Tudo sobre aquela tarde passou pela minha mente como um filme: as belíssimas árvores carecas, a relva alta dançante e os olhos claros de Michael, serenos e esperançosos pela possibilidade de aproximação entre nós. Ainda que não entendesse o porquê da sua teimosia, estava grata pela atenção. Já fazia tanto tempo desde que alguém mostrara tanto interesse em mim quanto ele. Mas como era suposto fazermos? Ele não acabaria por se sentar comigo todos os dias no meu apertado círculo, pois não? Espero que não, pensei. Depois de o ver na equipa de futebol e como ele parecia tão habituado a ser o centro das atenções, não tinha a certeza se aquela nossa amizade fosse uma ideia muito boa... como iam todas as outras raparigas reagir se o vissem comigo? Ainda acabaria por ser a razão por que ele perderia toda a sua recém-conquistada popularidade. Sacudi a cabeça a fim de afastar esses pensamentos; ultimamente eram o foco da minha distração.

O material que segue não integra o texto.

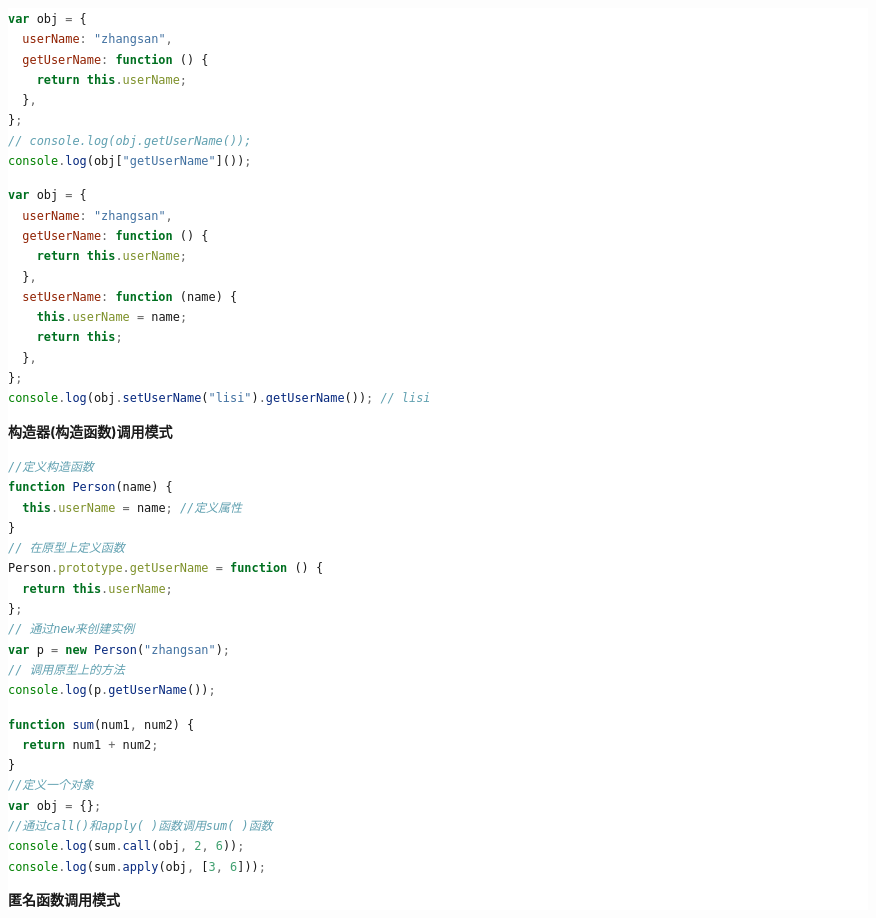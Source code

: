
 ```js
var obj = {
  userName: "zhangsan",
  getUserName: function () {
    return this.userName;
  },
};
// console.log(obj.getUserName());
console.log(obj["getUserName"]());
```

```js
var obj = {
  userName: "zhangsan",
  getUserName: function () {
    return this.userName;
  },
  setUserName: function (name) {
    this.userName = name;
    return this;
  },
};
console.log(obj.setUserName("lisi").getUserName()); // lisi
```

**构造器(构造函数)调用模式**

```js
//定义构造函数
function Person(name) {
  this.userName = name; //定义属性
}
// 在原型上定义函数
Person.prototype.getUserName = function () {
  return this.userName;
};
// 通过new来创建实例
var p = new Person("zhangsan");
// 调用原型上的方法
console.log(p.getUserName());
```

```js
function sum(num1, num2) {
  return num1 + num2;
}
//定义一个对象
var obj = {};
//通过call()和apply( )函数调用sum( )函数
console.log(sum.call(obj, 2, 6));
console.log(sum.apply(obj, [3, 6]));
```

**匿名函数调用模式**

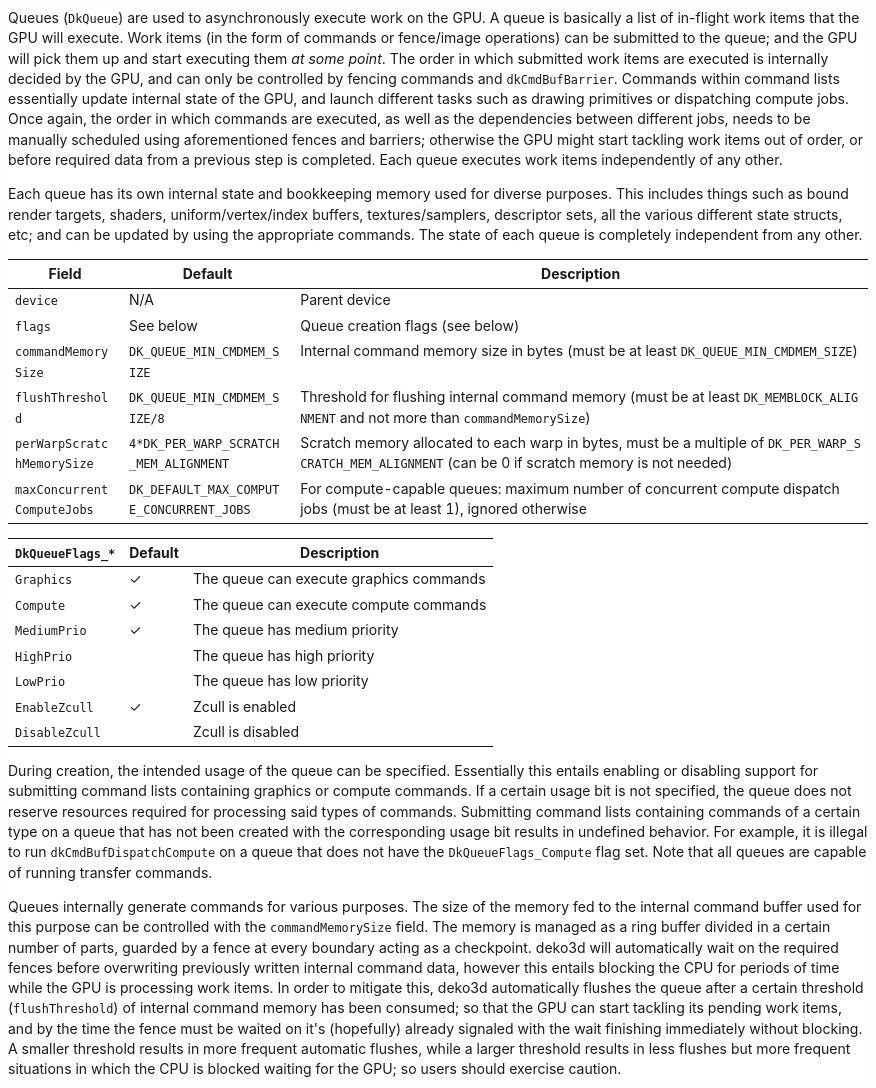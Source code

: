 Queues (`DkQueue`) are used to asynchronously execute work on the GPU. A queue is basically a list of in-flight work items that the GPU will execute. Work items (in the form of commands or fence/image operations) can be submitted to the queue; and the GPU will pick them up and start executing them *at some point*. The order in which submitted work items are executed is internally decided by the GPU, and can only be controlled by fencing commands and `dkCmdBufBarrier`. Commands within command lists essentially update internal state of the GPU, and launch different tasks such as drawing primitives or dispatching compute jobs. Once again, the order in which commands are executed, as well as the dependencies between different jobs, needs to be manually scheduled using aforementioned fences and barriers; otherwise the GPU might start tackling work items out of order, or before required data from a previous step is completed. Each queue executes work items independently of any other.

Each queue has its own internal state and bookkeeping memory used for diverse purposes. This includes things such as bound render targets, shaders, uniform/vertex/index buffers, textures/samplers, descriptor sets, all the various different state structs, etc; and can be updated by using the appropriate commands. The state of each queue is completely independent from any other.

Field                      | Default                                  | Description
---------------------------|------------------------------------------|------------
`device`                   | N/A                                      | Parent device
`flags`                    | See below                                | Queue creation flags (see below)
`commandMemorySize`        | `DK_QUEUE_MIN_CMDMEM_SIZE`               | Internal command memory size in bytes (must be at least `DK_QUEUE_MIN_CMDMEM_SIZE`)
`flushThreshold`           | `DK_QUEUE_MIN_CMDMEM_SIZE/8`             | Threshold for flushing internal command memory (must be at least `DK_MEMBLOCK_ALIGNMENT` and not more than `commandMemorySize`)
`perWarpScratchMemorySize` | `4*DK_PER_WARP_SCRATCH_MEM_ALIGNMENT`    | Scratch memory allocated to each warp in bytes, must be a multiple of `DK_PER_WARP_SCRATCH_MEM_ALIGNMENT` (can be 0 if scratch memory is not needed)
`maxConcurrentComputeJobs` | `DK_DEFAULT_MAX_COMPUTE_CONCURRENT_JOBS` | For compute-capable queues: maximum number of concurrent compute dispatch jobs (must be at least 1), ignored otherwise

`DkQueueFlags_*` | Default | Description
-----------------|---------|------------
`Graphics`       | ✓       | The queue can execute graphics commands
`Compute`        | ✓       | The queue can execute compute commands
`MediumPrio`     | ✓       | The queue has medium priority
`HighPrio`       |         | The queue has high priority
`LowPrio`        |         | The queue has low priority
`EnableZcull`    | ✓       | Zcull is enabled
`DisableZcull`   |         | Zcull is disabled

During creation, the intended usage of the queue can be specified. Essentially this entails enabling or disabling support for submitting command lists containing graphics or compute commands. If a certain usage bit is not specified, the queue does not reserve resources required for processing said types of commands. Submitting command lists containing commands of a certain type on a queue that has not been created with the corresponding usage bit results in undefined behavior. For example, it is illegal to run `dkCmdBufDispatchCompute` on a queue that does not have the `DkQueueFlags_Compute` flag set. Note that all queues are capable of running transfer commands.

Queues internally generate commands for various purposes. The size of the memory fed to the internal command buffer used for this purpose can be controlled with the `commandMemorySize` field. The memory is managed as a ring buffer divided in a certain number of parts, guarded by a fence at every boundary acting as a checkpoint. deko3d will automatically wait on the required fences before overwriting previously written internal command data, however this entails blocking the CPU for periods of time while the GPU is processing work items. In order to mitigate this, deko3d automatically flushes the queue after a certain threshold (`flushThreshold`) of internal command memory has been consumed; so that the GPU can start tackling its pending work items, and by the time the fence must be waited on it's (hopefully) already signaled with the wait finishing immediately without blocking. A smaller threshold results in more frequent automatic flushes, while a larger threshold results in less flushes but more frequent situations in which the CPU is blocked waiting for the GPU; so users should exercise caution.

Por ser sábado e por ter de ocupar a minha mente deambulante, decidi que era altura de organizar o meu quarto. Ao reparar na pilha de roupa que aumentava a cada dia na triste cadeira, nos livros desorganizados e na tralha acumulada, um grande suspiro de cansaço prematuro escapou-me. Amarrei o cabelo e aumentei o volume da música que tocava no leitor de CDS. Ao fim de algum tempo, quando tudo estava devidamente organizado, reparei que o álbum de Mayday Parade repetia pela segunda vez, indicador de há quanto tempo ali estava enfiada.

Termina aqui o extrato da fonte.